Mathematics desk
< April 14	<< Mar \| April \| May >>	Current desk >

Welcome to the Wikipedia Mathematics Reference Desk Archives
The page you are currently viewing is a transcluded archive page. While you can leave answers for any questions shown below, please ask new questions on one of the current reference desk pages.

April 15[edit]

What does it mean when we say that data is normally distributed?[edit]

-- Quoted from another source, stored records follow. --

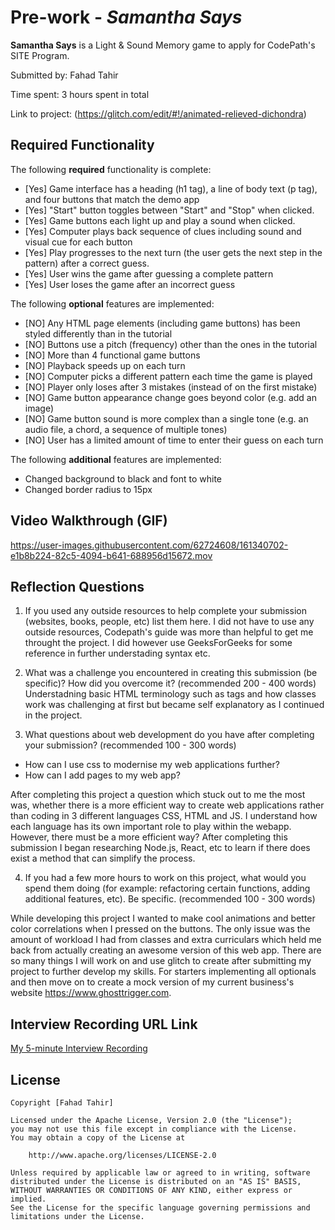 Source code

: # Pre-work - *Samantha Says*

**Samantha Says** is a Light & Sound Memory game to apply for CodePath's SITE Program. 

Submitted by: Fahad Tahir

Time spent: 3 hours spent in total

Link to project: (https://glitch.com/edit/#!/animated-relieved-dichondra)

## Required Functionality

The following **required** functionality is complete:

* [Yes] Game interface has a heading (h1 tag), a line of body text (p tag), and four buttons that match the demo app
* [Yes] "Start" button toggles between "Start" and "Stop" when clicked. 
* [Yes] Game buttons each light up and play a sound when clicked. 
* [Yes] Computer plays back sequence of clues including sound and visual cue for each button
* [Yes] Play progresses to the next turn (the user gets the next step in the pattern) after a correct guess. 
* [Yes] User wins the game after guessing a complete pattern
* [Yes] User loses the game after an incorrect guess

The following **optional** features are implemented:

* [NO] Any HTML page elements (including game buttons) has been styled differently than in the tutorial
* [NO] Buttons use a pitch (frequency) other than the ones in the tutorial
* [NO] More than 4 functional game buttons
* [NO] Playback speeds up on each turn
* [NO] Computer picks a different pattern each time the game is played
* [NO] Player only loses after 3 mistakes (instead of on the first mistake)
* [NO] Game button appearance change goes beyond color (e.g. add an image)
* [NO] Game button sound is more complex than a single tone (e.g. an audio file, a chord, a sequence of multiple tones)
* [NO] User has a limited amount of time to enter their guess on each turn

The following **additional** features are implemented:

- Changed background to black and font to white
- Changed border radius to 15px

## Video Walkthrough (GIF)

https://user-images.githubusercontent.com/62724608/161340702-e1b8b224-82c5-4094-b641-688956d15672.mov


## Reflection Questions
1. If you used any outside resources to help complete your submission (websites, books, people, etc) list them here. 
I did not have to use any outside resources, Codepath's guide was more than helpful to get me throught the project. I did however use GeeksForGeeks for some reference in further understading syntax etc.

2. What was a challenge you encountered in creating this submission (be specific)? How did you overcome it? (recommended 200 - 400 words) 
Understadning basic HTML terminology such as tags and how classes work was challenging at first but became self explanatory as I continued in the project.

3. What questions about web development do you have after completing your submission? (recommended 100 - 300 words) 
- How can I use css to modernise my web applications further?
- How can I add pages to my web app?

After completing this project a question which stuck out to me the most was, whether there is a more efficient way to create web applications rather than coding in 3 different languages CSS, HTML and JS. I understand how each language has its own important role to play within the webapp. However, there must be a more efficient way? After completing this submission I began researching Node.js, React, etc to learn if there does exist a method that can simplify the process.

4. If you had a few more hours to work on this project, what would you spend them doing (for example: refactoring certain functions, adding additional features, etc). Be specific. (recommended 100 - 300 words) 

While developing this project I wanted to make cool animations and better color correlations when I pressed on the buttons. The only issue was the amount of workload I had from classes and extra curriculars which held me back from actually creating an awesome version of this web app. There are so many things I will work on and use glitch to create after submitting my project to further develop my skills. For starters implementing all optionals and then move on to create a mock version of my current business's website https://www.ghosttrigger.com. 



## Interview Recording URL Link

[My 5-minute Interview Recording](https://www.loom.com/share/1957790a9a634baa9a9a1a0120771f89)


## License

    Copyright [Fahad Tahir]

    Licensed under the Apache License, Version 2.0 (the "License");
    you may not use this file except in compliance with the License.
    You may obtain a copy of the License at

        http://www.apache.org/licenses/LICENSE-2.0

    Unless required by applicable law or agreed to in writing, software
    distributed under the License is distributed on an "AS IS" BASIS,
    WITHOUT WARRANTIES OR CONDITIONS OF ANY KIND, either express or implied.
    See the License for the specific language governing permissions and
    limitations under the License.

Suppose we have a set $S$ of data which is possibly infinite. When we say that the data is normally distributed, mathematically what do we mean? My understanding is that we consider the probability space $(\mathbb {R} ,{\mathcal {B}},P)$ where ${\mathcal {B}}$ is the sigma algebra of all real Borel sets, $P(B)=\int _{B}f(x)dx$ where $f(x)$ is the normal PDF with the mean and variance given by the descriptive data. On this probability space we further have the identity function as a random variable $X$ . Now the statement that the data is normally distributed means (according to my understanding), that the frequency polygon of the data coincides (approximately) with the graph of the PDF. I have not been able to find this written anywhere however, and hence I am asking this question to clarify whether my understanding is correct or not? Is it correct, and if so can it be made more rigorous. If not, what is the correct meaning of saying that the data is normally distributed.-- Abdul Muhsy talk 07:26, 15 April 2022 (UTC)[reply]

The term is often used somewhat loosely, not to say sloppily, when the authors actually should have said that the sample distribution is not significantly different from a (best-fit) normal distribution, as might be revealed by a normality test. Probably, the test they applied was the squinting test: squinting their eyes and noticing some similarity. In such cases one should not be surprised they are not more precise. Are you aware of cases where the claim is applied to an infinite set? --Lambiam 09:37, 15 April 2022 (UTC)[reply]

Thanks. The first option given by you, (given a set of data apply a normality test and if there isn't sufficient evidence to reject normality, then it is normal) is rigorous enough but a person not well versed in statistical theory will probably not understand the justification easily. Your second criteria of squinting is somewhat similar to my undersanding and seems more satisfying visually. To clarify, are we taking the frequency polygon (after standardizing the data), squinting and then 'seeing' whether it is resembling the pdf of N(0,1)? If so, is standardizing necessary? If we are just looking at the data (and not at any visual representation of it) what exactly are we looking for? Thirdly, to answer your question I think it is possible to construct a number whose digits follow any given distribution but I am not competent enough to understand fully the proof [1]-- Abdul Muhsy talk 11:43, 15 April 2022 (UTC)[reply]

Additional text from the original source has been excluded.